## WHAT YOU HAVE TO DO:
Every line of the data below is to be duplicated exactly, pictures excepted.

## DATASET EXCERPTS:
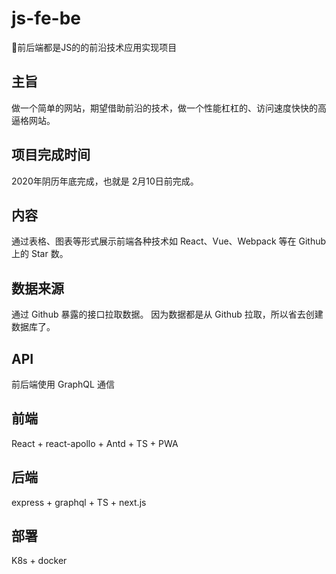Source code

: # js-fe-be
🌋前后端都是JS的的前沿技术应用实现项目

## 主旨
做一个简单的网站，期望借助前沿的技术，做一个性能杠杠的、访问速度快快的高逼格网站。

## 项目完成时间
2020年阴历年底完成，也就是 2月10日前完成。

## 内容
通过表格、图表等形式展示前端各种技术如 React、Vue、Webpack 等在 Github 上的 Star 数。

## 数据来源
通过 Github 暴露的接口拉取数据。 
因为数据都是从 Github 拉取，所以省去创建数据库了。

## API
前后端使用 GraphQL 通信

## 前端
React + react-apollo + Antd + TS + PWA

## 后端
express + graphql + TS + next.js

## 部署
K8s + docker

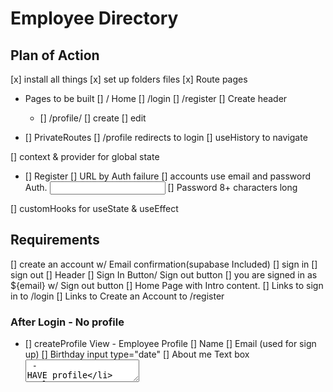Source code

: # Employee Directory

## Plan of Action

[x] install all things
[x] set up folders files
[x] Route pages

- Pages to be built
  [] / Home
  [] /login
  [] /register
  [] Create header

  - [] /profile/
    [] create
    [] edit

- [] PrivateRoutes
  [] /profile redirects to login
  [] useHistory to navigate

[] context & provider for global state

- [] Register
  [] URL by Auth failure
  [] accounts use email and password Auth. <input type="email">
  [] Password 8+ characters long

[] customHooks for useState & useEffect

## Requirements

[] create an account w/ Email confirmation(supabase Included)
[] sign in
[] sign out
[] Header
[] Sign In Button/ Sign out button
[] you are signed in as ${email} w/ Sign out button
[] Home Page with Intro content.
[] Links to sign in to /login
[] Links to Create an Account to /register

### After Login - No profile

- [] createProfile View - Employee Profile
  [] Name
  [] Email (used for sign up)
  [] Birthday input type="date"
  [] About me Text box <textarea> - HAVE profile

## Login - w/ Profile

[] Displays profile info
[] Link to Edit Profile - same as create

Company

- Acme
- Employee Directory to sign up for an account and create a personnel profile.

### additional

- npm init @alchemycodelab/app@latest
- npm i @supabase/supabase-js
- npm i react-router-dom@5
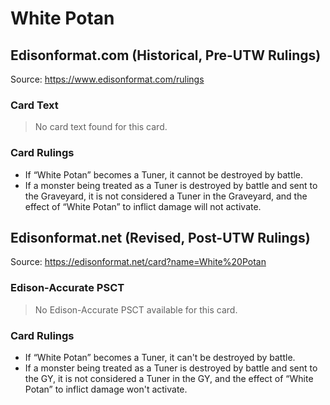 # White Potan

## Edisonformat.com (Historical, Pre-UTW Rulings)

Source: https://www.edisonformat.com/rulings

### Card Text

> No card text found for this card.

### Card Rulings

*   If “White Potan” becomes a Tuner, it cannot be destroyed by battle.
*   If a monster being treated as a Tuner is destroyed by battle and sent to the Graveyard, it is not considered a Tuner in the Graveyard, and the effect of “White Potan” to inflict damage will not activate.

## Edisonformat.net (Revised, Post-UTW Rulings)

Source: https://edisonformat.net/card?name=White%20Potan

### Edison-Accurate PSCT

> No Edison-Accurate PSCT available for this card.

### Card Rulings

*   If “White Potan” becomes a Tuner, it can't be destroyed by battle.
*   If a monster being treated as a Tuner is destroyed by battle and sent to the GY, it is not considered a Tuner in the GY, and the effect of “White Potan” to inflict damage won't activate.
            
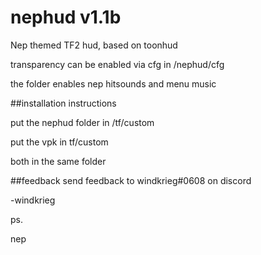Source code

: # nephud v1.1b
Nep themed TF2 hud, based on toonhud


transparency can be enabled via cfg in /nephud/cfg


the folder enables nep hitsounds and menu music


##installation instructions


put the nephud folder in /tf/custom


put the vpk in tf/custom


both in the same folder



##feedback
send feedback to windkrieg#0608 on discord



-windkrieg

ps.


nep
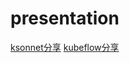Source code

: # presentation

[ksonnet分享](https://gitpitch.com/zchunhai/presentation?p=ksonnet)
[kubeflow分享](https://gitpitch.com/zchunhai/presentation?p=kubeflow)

## ANSWER TO THIS PROBLEM:
Source code

: # js-fe-be
🌋前后端都是JS的的前沿技术应用实现项目

## 主旨
做一个简单的网站，期望借助前沿的技术，做一个性能杠杠的、访问速度快快的高逼格网站。

## 项目完成时间
2020年阴历年底完成，也就是 2月10日前完成。

## 内容
通过表格、图表等形式展示前端各种技术如 React、Vue、Webpack 等在 Github 上的 Star 数。

## 数据来源
通过 Github 暴露的接口拉取数据。 
因为数据都是从 Github 拉取，所以省去创建数据库了。

## API
前后端使用 GraphQL 通信

## 前端
React + react-apollo + Antd + TS + PWA

## 后端
express + graphql + TS + next.js

## 部署
K8s + docker

Source code

: # Employee Directory

## Plan of Action

[x] install all things
[x] set up folders files
[x] Route pages

- Pages to be built
  [] / Home
  [] /login
  [] /register
  [] Create header

  - [] /profile/
    [] create
    [] edit

- [] PrivateRoutes
  [] /profile redirects to login
  [] useHistory to navigate

[] context & provider for global state

- [] Register
  [] URL by Auth failure
  [] accounts use email and password Auth. <input type="email">
  [] Password 8+ characters long

[] customHooks for useState & useEffect

## Requirements

[] create an account w/ Email confirmation(supabase Included)
[] sign in
[] sign out
[] Header
[] Sign In Button/ Sign out button
[] you are signed in as ${email} w/ Sign out button
[] Home Page with Intro content.
[] Links to sign in to /login
[] Links to Create an Account to /register

### After Login - No profile

- [] createProfile View - Employee Profile
  [] Name
  [] Email (used for sign up)
  [] Birthday input type="date"
  [] About me Text box <textarea> - HAVE profile

## Login - w/ Profile

[] Displays profile info
[] Link to Edit Profile - same as create

Company

- Acme
- Employee Directory to sign up for an account and create a personnel profile.

### additional

- npm init @alchemycodelab/app@latest
- npm i @supabase/supabase-js
- npm i react-router-dom@5
 # White Potan

## Edisonformat.com (Historical, Pre-UTW Rulings)

Source: https://www.edisonformat.com/rulings

### Card Text

> No card text found for this card.

### Card Rulings

*   If “White Potan” becomes a Tuner, it cannot be destroyed by battle.
*   If a monster being treated as a Tuner is destroyed by battle and sent to the Graveyard, it is not considered a Tuner in the Graveyard, and the effect of “White Potan” to inflict damage will not activate.

## Edisonformat.net (Revised, Post-UTW Rulings)

Source: https://edisonformat.net/card?name=White%20Potan

### Edison-Accurate PSCT

> No Edison-Accurate PSCT available for this card.

### Card Rulings

*   If “White Potan” becomes a Tuner, it can't be destroyed by battle.
*   If a monster being treated as a Tuner is destroyed by battle and sent to the GY, it is not considered a Tuner in the GY, and the effect of “White Potan” to inflict damage won't activate.
            
Source code

: # nephud v1.1b
Nep themed TF2 hud, based on toonhud


transparency can be enabled via cfg in /nephud/cfg


the folder enables nep hitsounds and menu music


##installation instructions


put the nephud folder in /tf/custom


put the vpk in tf/custom


both in the same folder



##feedback
send feedback to windkrieg#0608 on discord



-windkrieg

ps.


nep
Source code

: # presentation

[ksonnet分享](https://gitpitch.com/zchunhai/presentation?p=ksonnet)
[kubeflow分享](https://gitpitch.com/zchunhai/presentation?p=kubeflow)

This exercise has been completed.